Powdery Mildew (Blumeria graminis f. sp. tritici – Bgt) resistance of the 134 PBL sub-set was evaluated at Malan research station in Himachal Pradesh, India (31.1048°N, 77.1734°E), which is a natural hotspot for the disease. Experiments used randomized complete block designs (RCBD) with two replications of 1.0 m2 plots in which row-to-row spacing was 20 cm. Sowing was in the first fortnight of November (2016 and 2017) and standard agronomic practices (as explained in the above section) were followed. The susceptible varieties Lehmi and HPW 155 were sown between every tenth test genotype and on the outer boundaries of the plots for use as susceptible checks and to multiply and spread inoculum. The experiments were dust inoculated with a locally available isolate of Bgt. The inoculum was multiplied on seedlings of HPW155, Lehmi, and Agra Local grown in 4-inch pots. Data were recorded for overall disease reaction on a 0–9 scale as described by Saari and Prescott38.

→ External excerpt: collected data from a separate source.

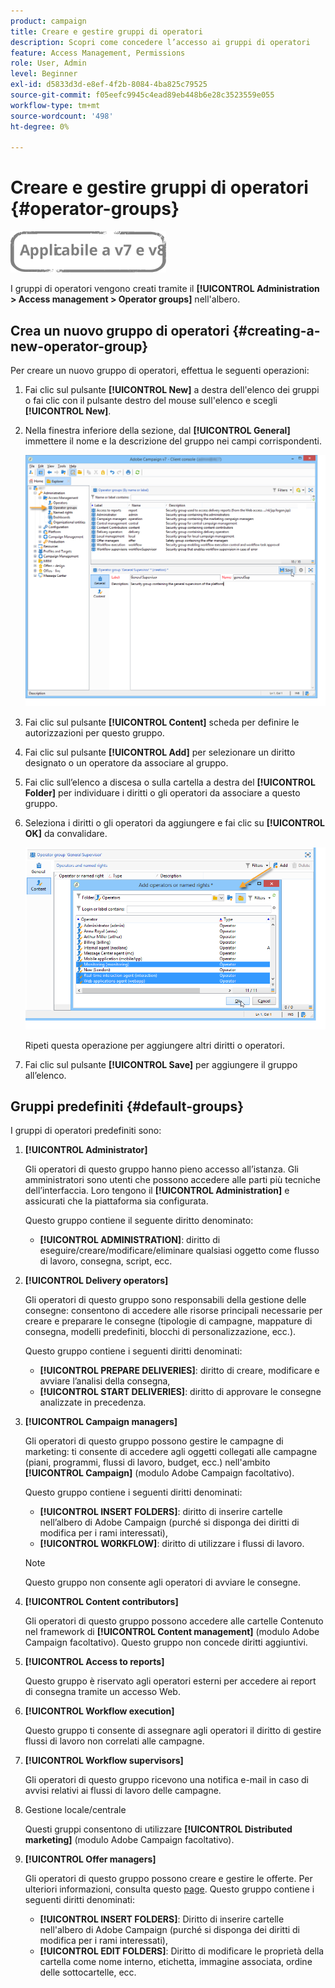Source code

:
 ```yaml
---
product: campaign
title: Creare e gestire gruppi di operatori
description: Scopri come concedere l’accesso ai gruppi di operatori
feature: Access Management, Permissions
role: User, Admin
level: Beginner
exl-id: d5833d3d-e8ef-4f2b-8084-4ba825c79525
source-git-commit: f05eefc9945c4ead89eb448b6e28c3523559e055
workflow-type: tm+mt
source-wordcount: '498'
ht-degree: 0%

---
```


# Creare e gestire gruppi di operatori {#operator-groups}

![](../../assets/common.svg)

I gruppi di operatori vengono creati tramite il **[!UICONTROL Administration > Access management > Operator groups]** nell&#39;albero.

## Crea un nuovo gruppo di operatori {#creating-a-new-operator-group}

Per creare un nuovo gruppo di operatori, effettua le seguenti operazioni:

1. Fai clic sul pulsante **[!UICONTROL New]** a destra dell&#39;elenco dei gruppi o fai clic con il pulsante destro del mouse sull&#39;elenco e scegli **[!UICONTROL New]**.
1. Nella finestra inferiore della sezione, dal **[!UICONTROL General]** immettere il nome e la descrizione del gruppo nei campi corrispondenti.

   ![](assets/s_ncs_user_create_operator_gp.png)

1. Fai clic sul pulsante **[!UICONTROL Content]** scheda per definire le autorizzazioni per questo gruppo.
1. Fai clic sul pulsante **[!UICONTROL Add]** per selezionare un diritto designato o un operatore da associare al gruppo.
1. Fai clic sull’elenco a discesa o sulla cartella a destra del **[!UICONTROL Folder]** per individuare i diritti o gli operatori da associare a questo gruppo.
1. Seleziona i diritti o gli operatori da aggiungere e fai clic su **[!UICONTROL OK]** da convalidare.

   ![](assets/s_ncs_user_create_operator_gp03.png)

   Ripeti questa operazione per aggiungere altri diritti o operatori.

1. Fai clic sul pulsante **[!UICONTROL Save]** per aggiungere il gruppo all’elenco.

## Gruppi predefiniti {#default-groups}

I gruppi di operatori predefiniti sono:

1. **[!UICONTROL Administrator]**

   Gli operatori di questo gruppo hanno pieno accesso all’istanza. Gli amministratori sono utenti che possono accedere alle parti più tecniche dell’interfaccia. Loro tengono il **[!UICONTROL Administration]** e assicurati che la piattaforma sia configurata.

   Questo gruppo contiene il seguente diritto denominato:

   * **[!UICONTROL ADMINISTRATION]**: diritto di eseguire/creare/modificare/eliminare qualsiasi oggetto come flusso di lavoro, consegna, script, ecc.

1. **[!UICONTROL Delivery operators]**

   Gli operatori di questo gruppo sono responsabili della gestione delle consegne: consentono di accedere alle risorse principali necessarie per creare e preparare le consegne (tipologie di campagne, mappature di consegna, modelli predefiniti, blocchi di personalizzazione, ecc.).

   Questo gruppo contiene i seguenti diritti denominati:

   * **[!UICONTROL PREPARE DELIVERIES]**: diritto di creare, modificare e avviare l’analisi della consegna,
   * **[!UICONTROL START DELIVERIES]**: diritto di approvare le consegne analizzate in precedenza.

1. **[!UICONTROL Campaign managers]**

   Gli operatori di questo gruppo possono gestire le campagne di marketing: ti consente di accedere agli oggetti collegati alle campagne (piani, programmi, flussi di lavoro, budget, ecc.) nell&#39;ambito **[!UICONTROL Campaign]** (modulo Adobe Campaign facoltativo).

   Questo gruppo contiene i seguenti diritti denominati:

   * **[!UICONTROL INSERT FOLDERS]**: diritto di inserire cartelle nell’albero di Adobe Campaign (purché si disponga dei diritti di modifica per i rami interessati),
   * **[!UICONTROL WORKFLOW]**: diritto di utilizzare i flussi di lavoro.
   >[!NOTE]
   >
   >Questo gruppo non consente agli operatori di avviare le consegne.

1. **[!UICONTROL Content contributors]**

   Gli operatori di questo gruppo possono accedere alle cartelle Contenuto nel framework di **[!UICONTROL Content management]** (modulo Adobe Campaign facoltativo). Questo gruppo non concede diritti aggiuntivi.

1. **[!UICONTROL Access to reports]**

   Questo gruppo è riservato agli operatori esterni per accedere ai report di consegna tramite un accesso Web.

1. **[!UICONTROL Workflow execution]**

   Questo gruppo ti consente di assegnare agli operatori il diritto di gestire flussi di lavoro non correlati alle campagne.

1. **[!UICONTROL Workflow supervisors]**

   Gli operatori di questo gruppo ricevono una notifica e-mail in caso di avvisi relativi ai flussi di lavoro delle campagne.

1. Gestione locale/centrale

   Questi gruppi consentono di utilizzare **[!UICONTROL Distributed marketing]** (modulo Adobe Campaign facoltativo).

1. **[!UICONTROL Offer managers]**

   Gli operatori di questo gruppo possono creare e gestire le offerte. Per ulteriori informazioni, consulta questo [page](../../interaction/using/operator-profiles.md).
Questo gruppo contiene i seguenti diritti denominati:

   * **[!UICONTROL INSERT FOLDERS]**: Diritto di inserire cartelle nell&#39;albero di Adobe Campaign (purché si disponga dei diritti di modifica per i rami interessati),
   * **[!UICONTROL EDIT FOLDERS]**: Diritto di modificare le proprietà della cartella come nome interno, etichetta, immagine associata, ordine delle sottocartelle, ecc.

The 134 PBLs were evaluated against yellow rust (Puccinia striiformis f. sp. tritici) virulent pathotypes 46S119 and 78S84, at IARI-New Delhi (30.90284 N, 75.79692 220 m ASL), and PAU, Ludhiana (30.90284 N, 75.79692 E 250 m ASL), India. Experiments were performed at both locations during two consecutive years, using RCBDs with two replications of 0.5 m2 plots with 20 cm inter-row spacing. Avocet was used as a susceptible check grown all-around the experimental blocks. Methodology explained by Hao et al.39. was used to inoculate spreader/border rows. Disease symptoms were scored when the susceptible check showed 100% yellow rust infection. The percent of infection was estimated according to the modified Cobb’s scale40.

Bioinformatics Analysis of Significant Associations

Efforts were made to identify HB markers within the predicted gene coding sequence. Four HBs, i.e. HB16.10, HB18.1, HB10.5 and HB5.23, showing consistent significant effects (for GY-HB16.10, HB18.1, HB10.5 and yellow rust-HB5.23) in GWA using multi-location data, were subjected to bioinformatics analyses. Sixty base pair sequences of each clone ID associated with each SNP marker were anchored to the Refseq. 1 physical map of wheat using BLAST. Markers were anchored based on the top hit (taking into account both query length and percentage match). All genes were extracted between the outermost markers associated with each haplotype +/− 500 Kbp. The size of each interval and number of genes within these intervals are enlisted in Supplementary Table 12. Annotated high confidence genes within GY-associated haplotypes were then submitted to Knetminer17 to identify genes that have previously been implicated in determining GY for multiple plant species.

The world map presented in Supplementary Fig. 8 was constructed using ESRI ArcGIS Desktop software41.